Each schema may set:

child_schema_mode: exclusive   # default
# or
child_schema_mode: inclusive

Meaning:

exclusive (default): once you descend into a child schema, you may only enter its descendants next. You cannot jump to a sibling token of the parent while inside the child.
inclusive: enables a one-level sibling jump at that schema level: while inside a child, you may jump to another child of the parent (the parent must be inclusive).

This is intentionally limited to one level; the parser does not walk up multiple ancestors to search for siblings.

Error messages for invalid tokens

When a user types a token that exists somewhere in the schema tree but is invalid in the current context, SchemaCommandLine raises a DSUserError that is explicit about categories:

what schema you were configuring,
that the invalid thing is a command token (not an option),
what you are allowed to do next (set options vs enter child-commands).

Example form:

Invalid command 'knobs' while configuring 'post_process'.

Here you may:
  • set options for 'post_process' (e.g. --level)
  • enter child-commands of 'post_process': advanced

Help listing for child-schemas

When child-schemas are present, help output includes a dedicated group listing tokens (not flags). The group label is configurable per schema via:

child_schema_label: Commands

Each listed token can also show a short description if the referenced schema provides a description field.

Tab completion (argcomplete)

When argcomplete is installed and active:

At a given point in the command line, completion suggests either:
- child-schema tokens valid in the current context, or
- options for the current context schema.
Completion is context-aware and supports arbitrary nesting depth.

Important: child-schemas are implemented without argparse subparsers. Completion uses a completion-only parser plus a grammar-aware context resolver, so you still get clean help output and deterministic behavior.

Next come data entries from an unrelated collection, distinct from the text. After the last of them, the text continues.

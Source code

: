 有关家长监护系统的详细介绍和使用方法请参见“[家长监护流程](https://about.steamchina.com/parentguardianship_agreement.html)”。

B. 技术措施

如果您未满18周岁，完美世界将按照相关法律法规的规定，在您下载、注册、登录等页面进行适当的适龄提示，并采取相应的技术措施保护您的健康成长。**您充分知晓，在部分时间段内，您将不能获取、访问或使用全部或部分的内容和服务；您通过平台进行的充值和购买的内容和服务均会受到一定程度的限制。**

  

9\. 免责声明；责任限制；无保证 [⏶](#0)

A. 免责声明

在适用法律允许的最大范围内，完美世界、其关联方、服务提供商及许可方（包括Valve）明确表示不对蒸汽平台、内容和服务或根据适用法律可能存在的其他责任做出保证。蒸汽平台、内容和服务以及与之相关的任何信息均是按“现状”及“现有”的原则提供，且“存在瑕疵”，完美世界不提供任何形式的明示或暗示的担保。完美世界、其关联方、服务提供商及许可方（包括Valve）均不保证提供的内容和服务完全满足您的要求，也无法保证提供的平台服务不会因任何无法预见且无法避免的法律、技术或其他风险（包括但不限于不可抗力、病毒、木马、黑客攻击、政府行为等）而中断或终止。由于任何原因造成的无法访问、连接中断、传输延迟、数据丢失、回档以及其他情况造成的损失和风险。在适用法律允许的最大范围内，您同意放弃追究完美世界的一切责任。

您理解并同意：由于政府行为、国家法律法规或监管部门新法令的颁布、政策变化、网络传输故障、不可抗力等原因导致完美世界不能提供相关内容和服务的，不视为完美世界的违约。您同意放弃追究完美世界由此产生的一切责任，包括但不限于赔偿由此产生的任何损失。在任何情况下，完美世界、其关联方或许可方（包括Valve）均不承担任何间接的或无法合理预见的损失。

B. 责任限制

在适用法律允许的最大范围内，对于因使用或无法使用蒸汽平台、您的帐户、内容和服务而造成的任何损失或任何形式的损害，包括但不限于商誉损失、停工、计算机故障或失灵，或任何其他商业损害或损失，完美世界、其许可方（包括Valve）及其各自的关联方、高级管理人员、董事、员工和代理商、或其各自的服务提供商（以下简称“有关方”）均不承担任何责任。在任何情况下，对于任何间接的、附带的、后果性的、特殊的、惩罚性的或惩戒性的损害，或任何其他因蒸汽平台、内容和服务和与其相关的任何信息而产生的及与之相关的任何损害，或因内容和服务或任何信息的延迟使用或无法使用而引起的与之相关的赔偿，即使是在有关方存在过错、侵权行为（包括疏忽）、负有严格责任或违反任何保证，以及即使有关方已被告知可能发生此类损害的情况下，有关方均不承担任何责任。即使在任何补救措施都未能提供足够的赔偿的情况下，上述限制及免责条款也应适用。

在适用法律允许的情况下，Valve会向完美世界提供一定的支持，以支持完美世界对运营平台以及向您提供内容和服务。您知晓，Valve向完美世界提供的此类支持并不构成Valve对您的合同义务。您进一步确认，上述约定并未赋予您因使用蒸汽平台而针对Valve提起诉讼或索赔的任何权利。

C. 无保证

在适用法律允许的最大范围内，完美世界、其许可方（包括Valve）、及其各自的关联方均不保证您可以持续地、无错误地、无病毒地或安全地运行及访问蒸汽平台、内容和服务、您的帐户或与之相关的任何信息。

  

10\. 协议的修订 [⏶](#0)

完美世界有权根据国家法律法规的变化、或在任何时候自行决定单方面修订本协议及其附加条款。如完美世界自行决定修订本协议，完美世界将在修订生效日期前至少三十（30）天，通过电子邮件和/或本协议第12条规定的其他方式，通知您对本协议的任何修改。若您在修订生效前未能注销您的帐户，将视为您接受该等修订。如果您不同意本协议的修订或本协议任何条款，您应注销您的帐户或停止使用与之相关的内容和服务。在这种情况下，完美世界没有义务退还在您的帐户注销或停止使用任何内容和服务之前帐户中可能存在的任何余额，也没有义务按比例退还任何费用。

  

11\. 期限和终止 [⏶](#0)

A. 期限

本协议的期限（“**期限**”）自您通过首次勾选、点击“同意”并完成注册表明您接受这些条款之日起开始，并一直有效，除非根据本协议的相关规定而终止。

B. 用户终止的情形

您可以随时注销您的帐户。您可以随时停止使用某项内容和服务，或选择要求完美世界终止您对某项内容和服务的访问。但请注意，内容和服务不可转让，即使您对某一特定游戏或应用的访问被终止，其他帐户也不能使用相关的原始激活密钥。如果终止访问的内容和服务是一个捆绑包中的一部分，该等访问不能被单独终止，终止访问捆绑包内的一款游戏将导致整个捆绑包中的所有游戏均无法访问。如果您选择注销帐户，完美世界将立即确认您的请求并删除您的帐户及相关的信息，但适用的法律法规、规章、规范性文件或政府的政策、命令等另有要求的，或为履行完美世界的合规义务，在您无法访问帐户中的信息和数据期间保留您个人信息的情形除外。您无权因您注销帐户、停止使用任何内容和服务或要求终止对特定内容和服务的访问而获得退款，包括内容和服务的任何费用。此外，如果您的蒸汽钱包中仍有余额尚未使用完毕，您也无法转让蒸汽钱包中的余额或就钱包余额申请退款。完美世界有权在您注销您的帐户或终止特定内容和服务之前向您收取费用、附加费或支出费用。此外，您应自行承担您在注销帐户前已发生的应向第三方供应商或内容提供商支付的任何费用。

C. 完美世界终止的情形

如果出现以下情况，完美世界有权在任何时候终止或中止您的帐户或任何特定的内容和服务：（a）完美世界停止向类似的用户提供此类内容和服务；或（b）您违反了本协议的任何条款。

Data merging with child-schemas

Child-schema data may come from YAML input files and from CLI segments.

When both provide values for the same child-schema block:

YAML provides the baseline mapping for that block
CLI overrides keys inside that block

This behavior is implemented by merging nested mappings for each child-schema name before SchemaProjector validation/typing.

Data sources and precedence

SchemaCommandLine can merge values from up to two sources:

YAML input files (optional, via an “input files” variable in the schema)
CLI options (always available)

Precedence is:

YAML input files (lowest)
CLI options (highest)

This is implemented in _merge_sources():

raw_data = dict(self._input_file_data)
raw_data.update(self._cli_data)

So a user can keep defaults in YAML and override with CLI flags.

YAML input files

YAML input files are enabled by defining a schema variable (default name is input_files_tag, constructor default is "input_files"):

variable must exist in schema vars
value is expected to be a list of file paths (often via string-list)
each YAML file must parse to a mapping/dict
merged sequentially (later files override earlier)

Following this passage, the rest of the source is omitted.